Est-ce le signe d’un réchauffement entre Ankara et Washington ?

Les commandos et l’aviation turcs ont bénéficié en temps réels des renseignements donnés par les Américains. Massivement antiaméricaine depuis le début de la guerre d’Irak, l’opinion publique turque est convaincue que l’opération a dû s’arrêter plus tôt que prévu à cause de Washington. «Les Américains qui ont gardé le silence contre Israël dévastant la bande de Gaza ont empêché la poursuite de l’opération antiterroriste dans le Nord de l’Irak», clame Deniz Baïkal, le leader de l’opposition nationaliste de gauche. Le Premier ministre Recep Tayyip Erdoğan et les militaires nient. «Si on peut démontrer des pressions américaines, je renonce à mon uniforme», a affirmé le chef d’état-major.
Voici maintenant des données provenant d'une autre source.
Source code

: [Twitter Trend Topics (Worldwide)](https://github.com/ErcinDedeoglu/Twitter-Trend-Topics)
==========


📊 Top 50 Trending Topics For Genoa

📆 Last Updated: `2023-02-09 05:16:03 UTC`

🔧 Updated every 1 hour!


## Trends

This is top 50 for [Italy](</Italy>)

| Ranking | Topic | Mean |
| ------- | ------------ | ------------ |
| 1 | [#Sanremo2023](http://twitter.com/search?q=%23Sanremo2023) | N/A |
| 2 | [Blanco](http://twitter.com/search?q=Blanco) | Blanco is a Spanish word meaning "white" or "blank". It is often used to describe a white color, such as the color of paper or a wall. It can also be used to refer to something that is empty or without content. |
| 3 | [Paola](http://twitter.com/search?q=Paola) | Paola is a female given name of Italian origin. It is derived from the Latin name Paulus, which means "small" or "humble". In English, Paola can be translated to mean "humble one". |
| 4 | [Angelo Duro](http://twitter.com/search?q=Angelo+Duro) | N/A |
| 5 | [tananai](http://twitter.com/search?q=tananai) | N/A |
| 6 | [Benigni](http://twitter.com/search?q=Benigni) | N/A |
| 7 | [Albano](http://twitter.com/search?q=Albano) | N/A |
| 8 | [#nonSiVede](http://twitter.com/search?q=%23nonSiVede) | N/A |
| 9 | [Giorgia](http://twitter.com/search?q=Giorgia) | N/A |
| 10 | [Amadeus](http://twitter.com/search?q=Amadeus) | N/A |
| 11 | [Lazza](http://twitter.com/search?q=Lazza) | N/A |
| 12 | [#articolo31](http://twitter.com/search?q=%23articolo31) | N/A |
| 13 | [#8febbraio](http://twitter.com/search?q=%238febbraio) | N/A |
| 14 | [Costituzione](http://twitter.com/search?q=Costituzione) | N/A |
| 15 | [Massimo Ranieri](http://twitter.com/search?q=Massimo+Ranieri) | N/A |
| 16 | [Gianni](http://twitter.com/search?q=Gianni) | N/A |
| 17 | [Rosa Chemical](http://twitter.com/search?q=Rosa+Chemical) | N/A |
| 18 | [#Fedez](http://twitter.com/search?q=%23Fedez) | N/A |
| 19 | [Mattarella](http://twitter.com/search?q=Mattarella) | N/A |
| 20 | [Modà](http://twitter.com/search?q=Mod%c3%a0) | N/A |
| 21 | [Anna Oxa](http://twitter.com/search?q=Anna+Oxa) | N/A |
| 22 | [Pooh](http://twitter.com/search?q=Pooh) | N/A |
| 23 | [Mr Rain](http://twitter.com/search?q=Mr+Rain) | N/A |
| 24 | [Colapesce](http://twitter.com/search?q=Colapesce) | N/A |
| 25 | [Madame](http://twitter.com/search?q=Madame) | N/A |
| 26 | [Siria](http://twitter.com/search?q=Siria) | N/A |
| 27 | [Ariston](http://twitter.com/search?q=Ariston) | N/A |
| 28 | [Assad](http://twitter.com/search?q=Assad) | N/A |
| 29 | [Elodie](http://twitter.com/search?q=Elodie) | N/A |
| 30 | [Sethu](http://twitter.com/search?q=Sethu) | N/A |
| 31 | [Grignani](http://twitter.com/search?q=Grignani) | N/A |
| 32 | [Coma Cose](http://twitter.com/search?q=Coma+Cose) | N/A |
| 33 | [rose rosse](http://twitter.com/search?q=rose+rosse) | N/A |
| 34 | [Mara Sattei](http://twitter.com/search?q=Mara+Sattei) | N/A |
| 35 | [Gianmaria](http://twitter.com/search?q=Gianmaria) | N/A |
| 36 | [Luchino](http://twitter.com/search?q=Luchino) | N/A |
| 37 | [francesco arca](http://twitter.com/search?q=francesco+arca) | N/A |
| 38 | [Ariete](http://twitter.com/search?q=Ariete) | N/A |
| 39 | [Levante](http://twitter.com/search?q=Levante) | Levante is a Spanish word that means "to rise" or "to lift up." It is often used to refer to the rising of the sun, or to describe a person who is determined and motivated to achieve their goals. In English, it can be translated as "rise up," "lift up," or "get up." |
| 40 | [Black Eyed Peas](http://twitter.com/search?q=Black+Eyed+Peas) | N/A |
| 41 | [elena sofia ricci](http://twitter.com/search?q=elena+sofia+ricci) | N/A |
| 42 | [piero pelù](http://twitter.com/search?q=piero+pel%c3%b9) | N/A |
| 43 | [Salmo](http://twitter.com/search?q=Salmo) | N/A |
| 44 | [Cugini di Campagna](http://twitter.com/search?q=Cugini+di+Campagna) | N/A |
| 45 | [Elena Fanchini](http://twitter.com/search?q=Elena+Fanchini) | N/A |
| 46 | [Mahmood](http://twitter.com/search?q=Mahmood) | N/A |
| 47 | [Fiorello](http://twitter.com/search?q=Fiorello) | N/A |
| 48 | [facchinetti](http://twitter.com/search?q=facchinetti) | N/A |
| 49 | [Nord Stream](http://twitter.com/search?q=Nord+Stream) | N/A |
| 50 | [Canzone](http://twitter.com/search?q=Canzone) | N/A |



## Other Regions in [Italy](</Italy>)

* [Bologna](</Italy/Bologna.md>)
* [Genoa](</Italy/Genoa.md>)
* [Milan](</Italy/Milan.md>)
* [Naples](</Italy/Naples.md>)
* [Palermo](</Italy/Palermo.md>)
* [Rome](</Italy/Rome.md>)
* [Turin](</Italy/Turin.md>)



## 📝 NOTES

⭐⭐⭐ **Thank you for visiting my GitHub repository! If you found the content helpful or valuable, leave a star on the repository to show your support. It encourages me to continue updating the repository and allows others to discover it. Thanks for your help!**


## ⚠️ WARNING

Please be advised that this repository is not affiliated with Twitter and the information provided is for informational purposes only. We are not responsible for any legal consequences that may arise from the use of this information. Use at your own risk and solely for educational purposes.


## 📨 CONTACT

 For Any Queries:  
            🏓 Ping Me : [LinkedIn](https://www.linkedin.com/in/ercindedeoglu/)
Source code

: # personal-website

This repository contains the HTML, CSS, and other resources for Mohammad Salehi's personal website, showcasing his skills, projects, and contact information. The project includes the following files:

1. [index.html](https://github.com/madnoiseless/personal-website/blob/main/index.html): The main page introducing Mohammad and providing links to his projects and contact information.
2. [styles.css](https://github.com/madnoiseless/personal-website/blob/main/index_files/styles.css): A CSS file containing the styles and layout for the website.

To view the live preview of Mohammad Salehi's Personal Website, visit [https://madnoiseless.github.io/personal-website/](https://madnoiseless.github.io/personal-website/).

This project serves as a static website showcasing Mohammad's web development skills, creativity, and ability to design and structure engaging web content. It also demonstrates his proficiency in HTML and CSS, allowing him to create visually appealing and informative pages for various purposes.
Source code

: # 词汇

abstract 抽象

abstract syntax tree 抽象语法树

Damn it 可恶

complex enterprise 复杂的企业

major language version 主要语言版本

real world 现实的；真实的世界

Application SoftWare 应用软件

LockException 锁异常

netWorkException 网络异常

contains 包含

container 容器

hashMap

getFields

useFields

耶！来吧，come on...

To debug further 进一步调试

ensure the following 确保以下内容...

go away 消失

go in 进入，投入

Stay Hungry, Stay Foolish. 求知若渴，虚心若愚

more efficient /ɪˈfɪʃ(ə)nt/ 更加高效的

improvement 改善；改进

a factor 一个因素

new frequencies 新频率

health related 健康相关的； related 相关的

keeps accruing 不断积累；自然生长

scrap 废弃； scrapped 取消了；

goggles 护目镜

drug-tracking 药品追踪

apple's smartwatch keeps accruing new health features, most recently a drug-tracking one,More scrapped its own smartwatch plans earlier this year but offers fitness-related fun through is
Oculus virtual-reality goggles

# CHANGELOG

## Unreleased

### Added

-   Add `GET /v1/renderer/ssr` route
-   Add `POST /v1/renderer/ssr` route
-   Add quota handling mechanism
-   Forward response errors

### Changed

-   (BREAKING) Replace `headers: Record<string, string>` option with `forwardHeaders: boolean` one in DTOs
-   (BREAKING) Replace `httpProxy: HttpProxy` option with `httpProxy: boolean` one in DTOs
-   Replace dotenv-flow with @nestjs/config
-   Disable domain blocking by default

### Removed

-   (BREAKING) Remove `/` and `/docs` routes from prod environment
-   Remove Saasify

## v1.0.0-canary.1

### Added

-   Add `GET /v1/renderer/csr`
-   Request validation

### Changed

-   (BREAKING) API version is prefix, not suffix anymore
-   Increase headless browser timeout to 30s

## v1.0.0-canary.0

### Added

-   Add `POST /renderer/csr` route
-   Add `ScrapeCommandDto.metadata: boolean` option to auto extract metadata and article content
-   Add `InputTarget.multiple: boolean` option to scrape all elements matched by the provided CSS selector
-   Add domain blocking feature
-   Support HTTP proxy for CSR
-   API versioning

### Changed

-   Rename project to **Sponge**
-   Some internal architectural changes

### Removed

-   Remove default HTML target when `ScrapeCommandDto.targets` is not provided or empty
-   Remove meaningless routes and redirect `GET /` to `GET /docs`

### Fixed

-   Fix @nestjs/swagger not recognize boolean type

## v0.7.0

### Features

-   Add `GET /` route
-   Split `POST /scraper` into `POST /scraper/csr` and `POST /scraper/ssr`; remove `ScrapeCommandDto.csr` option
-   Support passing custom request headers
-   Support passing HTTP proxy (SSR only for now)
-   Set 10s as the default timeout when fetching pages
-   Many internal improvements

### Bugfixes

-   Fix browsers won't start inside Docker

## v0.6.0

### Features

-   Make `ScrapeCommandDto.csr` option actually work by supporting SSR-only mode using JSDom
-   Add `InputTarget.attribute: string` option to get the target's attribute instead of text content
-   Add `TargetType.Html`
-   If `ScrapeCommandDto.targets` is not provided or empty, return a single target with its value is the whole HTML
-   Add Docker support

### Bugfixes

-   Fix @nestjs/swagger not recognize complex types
Il n’en est pas moins évident que les Américains voulaient une intervention courte craignant une déstabilisation du Kurdistan irakien qui échappe au contrôle de Bagdad depuis 1991 et a été jusqu’ici épargné par le chaos. Mais Washington tente depuis quelques mois de réchauffer les liens avec une Turquie, qui, pilier du flanc sud-est de l’Otan, fut longtemps son principal allié régional. «Il est sûr que les Américains vont demander la contrepartie de cette aide», affirme Ruşen Çakır, chroniqueur du quotidien Vatan et spécialiste de la question kurde. Washington pousse ainsi Ankara à instaurer de bonnes relations avec le gouvernement central irakien mais aussi avec le gouvernement régional du Kurdistan irakien.